Richard B. Gilbert rgilbert88 at comcast.net
Fri Apr 17 11:29:51 EDT 2009


jcwoman1963 at hotmail.com wrote:
> Here is more info.  I'm using a tcpip socket for my communications
> path.  Luckily, on the VMS side my device driver and application are
> written in Macro, so I'm able to debug and troubleshoot them to my
> heart's content.  I have a "trace" function written into the driver
> that simply copies the data it receives from the socket to my screen,
> along with a hex representation of the same data.  So I found that
> while the data is being displayed as (null, I assume), the hex appears
> to be correct.
> 
> For example, when I receive this data:
> 
> Vous répondez à une personne....
> 
> my system displays it as this:
> 
> Vous rpondez  une personne....
> 
> but the hex translation is this:
> 
> 56 6f 75 73 20 72 e9 70 6f 6e 64 65 7a 20 e0 20 75 6e 65 20 70
> 65 .....
> 
> Since it sees that first  é    as hex e9, does that mean it's not
> truncating the high order bit, or still is?  If I'm not being
> truncated, I can easily add my own translation table to make the hex
> e9 = a plain old e.  It's not ideal for language, but I think this
> customer is used to our system not having accents, so it would
> probably be more acceptable than just dropping letters out of words.

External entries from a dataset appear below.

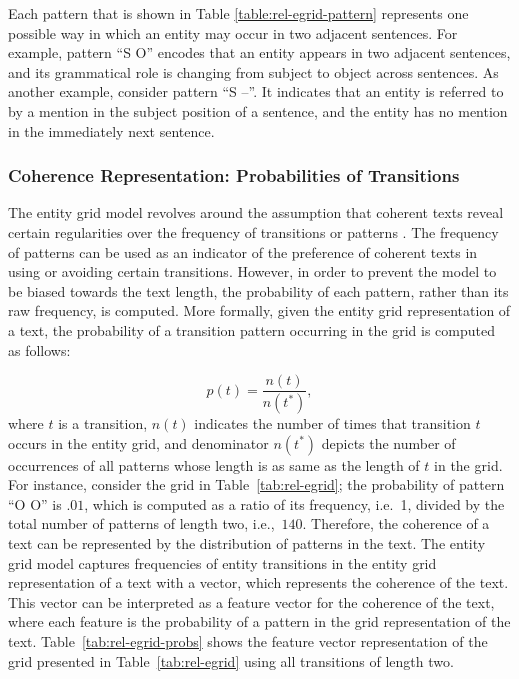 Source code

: Each pattern that is shown in Table \ref{table:rel-egrid-pattern} represents one possible way in which an entity may occur in two adjacent sentences. 
For example, pattern ``S O'' encodes that an entity appears in two adjacent sentences, and its grammatical role is changing from subject to object across sentences. 
As another example, consider pattern ``S --''. 
It indicates that an entity is referred to by a mention in the subject position of a sentence, and the entity has no mention in the immediately next sentence. 

\subsubsection{Coherence Representation: Probabilities of Transitions}
%
The entity grid model revolves around the assumption that coherent texts reveal certain regularities over the frequency of transitions or patterns \cite{barzilay05a,barzilay08}.    
The frequency of patterns can be used as an indicator of the preference of coherent texts in using or avoiding certain transitions. 
However, in order to prevent the model to be biased towards the text length, the probability of each pattern, rather than its raw frequency, is computed. 	 
More formally, given the entity grid representation of a text, the probability of a transition pattern occurring in the grid is computed as follows:

\begin{equation}
p(t) = \frac{n(t)}{n(t^*)},
\end{equation}
where $t$ is a transition, $n(t)$ indicates the number of times that transition $t$ occurs in the entity grid, and denominator $n(t^*)$ depicts the number of occurrences of all patterns whose length is as same as the length of $t$ in the grid. 
For instance, consider the grid in Table~\ref{tab:rel-egrid}; the probability of pattern ``O O'' is $.01$, which is computed as a ratio of its frequency, i.e.\ 1, divided by the total number of patterns of length two, i.e.,\ $140$.    
Therefore, the coherence of a text can be represented by the distribution of patterns in the text. 
The entity grid model captures frequencies of entity transitions in the entity grid representation of a text with a vector, which represents the coherence of the text. 
This vector can be interpreted as a feature vector for the coherence of the text, where each feature is the probability of a pattern in the grid representation of the text.  
Table~\ref{tab:rel-egrid-probs} shows the feature vector representation of the grid presented in Table~\ref{tab:rel-egrid} using all transitions of length two.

I suspect that your hardware and/or software was designed by a mono 
lingual American! ;-)  If you are receiving hex e9 but not rendering it 
as é your hardware/software simply does not know how to display it 
properly.  If the manufacturers can shave fifty cents off the price by 
not supporting accented characters that most Americans can't use or 
pronounce properly, they will!  My PC keyboard won't let me type é in 
any obvious way; I cut and pasted it!  My DEC LK-461 keyboard has a 
"Compose" key that will let me type é.